** PROBLEM **
Will you transcribe all the entries word for word, skipping the pictures they hold?

Start of RECORDS FOR THIS TASK

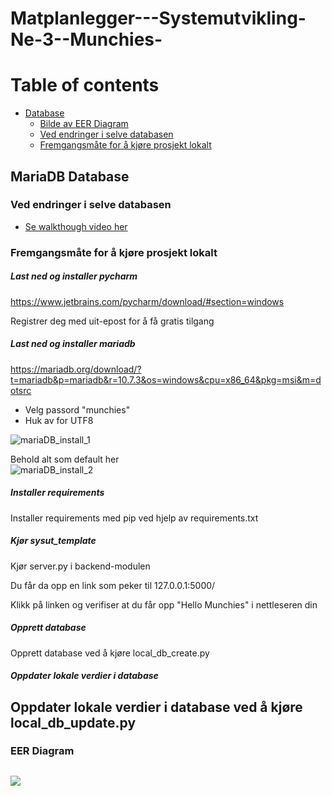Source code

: # Matplanlegger---Systemutvikling-Ne-3--Munchies-

Table of contents
=================
* [Database](#mariadb-database)
  * [Bilde av EER Diagram](#eer-diagram)
  * [Ved endringer i selve databasen](#ved-endringer-i-selve-databasen)
  * [Fremgangsmåte for å kjøre prosjekt lokalt](#fremgangsmåte-for-å-kjøre-prosjekt-lokalt)

## MariaDB Database

### Ved endringer i selve databasen 
- [Se walkthough video her](https://youtu.be/djnFpc5HZOY)


### Fremgangsmåte for å kjøre prosjekt lokalt
##### Last ned og installer pycharm

https://www.jetbrains.com/pycharm/download/#section=windows

Registrer deg med uit-epost for å få gratis tilgang 

##### Last ned og installer mariadb

https://mariadb.org/download/?t=mariadb&p=mariadb&r=10.7.3&os=windows&cpu=x86_64&pkg=msi&m=dotsrc

- Velg passord "munchies"  
- Huk av for UTF8

![mariaDB_install_1](https://user-images.githubusercontent.com/98937880/154868769-7f317a29-1109-45bd-a5e2-23c48ac878d3.png)

Behold alt som default her  
![mariaDB_install_2](https://user-images.githubusercontent.com/98937880/154868776-a0fa6d99-c317-4a4d-8d16-9dbc74a318ad.png)

##### Installer requirements

Installer requirements med pip ved hjelp av requirements.txt


##### Kjør sysut_template

Kjør server.py i backend-modulen

Du får da opp en link som peker til 127.0.0.1:5000/

Klikk på linken og verifiser at du får opp "Hello Munchies" i nettleseren din

##### Opprett database
Opprett database ved å kjøre local_db_create.py

##### Oppdater lokale verdier i database
Oppdater lokale verdier i database ved å kjøre local_db_update.py
---
### EER Diagram
![](https://github.com/Gruppe-Munchies/meta_project/blob/main/Database/Screenshot%202022-02-24%20at%2016.17.34.png?raw)
---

End of RECORDS FOR THIS TASK

** THE ANSWER **
Source code

: # Matplanlegger---Systemutvikling-Ne-3--Munchies-

Table of contents
=================
* [Database](#mariadb-database)
  * [Bilde av EER Diagram](#eer-diagram)
  * [Ved endringer i selve databasen](#ved-endringer-i-selve-databasen)
  * [Fremgangsmåte for å kjøre prosjekt lokalt](#fremgangsmåte-for-å-kjøre-prosjekt-lokalt)

## MariaDB Database

### Ved endringer i selve databasen 
- [Se walkthough video her](https://youtu.be/djnFpc5HZOY)


### Fremgangsmåte for å kjøre prosjekt lokalt
##### Last ned og installer pycharm

https://www.jetbrains.com/pycharm/download/#section=windows

Registrer deg med uit-epost for å få gratis tilgang 

##### Last ned og installer mariadb

https://mariadb.org/download/?t=mariadb&p=mariadb&r=10.7.3&os=windows&cpu=x86_64&pkg=msi&m=dotsrc

- Velg passord "munchies"  
- Huk av for UTF8

![mariaDB_install_1](https://user-images.githubusercontent.com/98937880/154868769-7f317a29-1109-45bd-a5e2-23c48ac878d3.png)

Behold alt som default her  
![mariaDB_install_2](https://user-images.githubusercontent.com/98937880/154868776-a0fa6d99-c317-4a4d-8d16-9dbc74a318ad.png)

##### Installer requirements

Installer requirements med pip ved hjelp av requirements.txt


##### Kjør sysut_template

Kjør server.py i backend-modulen

Du får da opp en link som peker til 127.0.0.1:5000/

Klikk på linken og verifiser at du får opp "Hello Munchies" i nettleseren din

##### Opprett database
Opprett database ved å kjøre local_db_create.py

##### Oppdater lokale verdier i database
Oppdater lokale verdier i database ved å kjøre local_db_update.py
---
### EER Diagram
![](https://github.com/Gruppe-Munchies/meta_project/blob/main/Database/Screenshot%202022-02-24%20at%2016.17.34.png?raw)
---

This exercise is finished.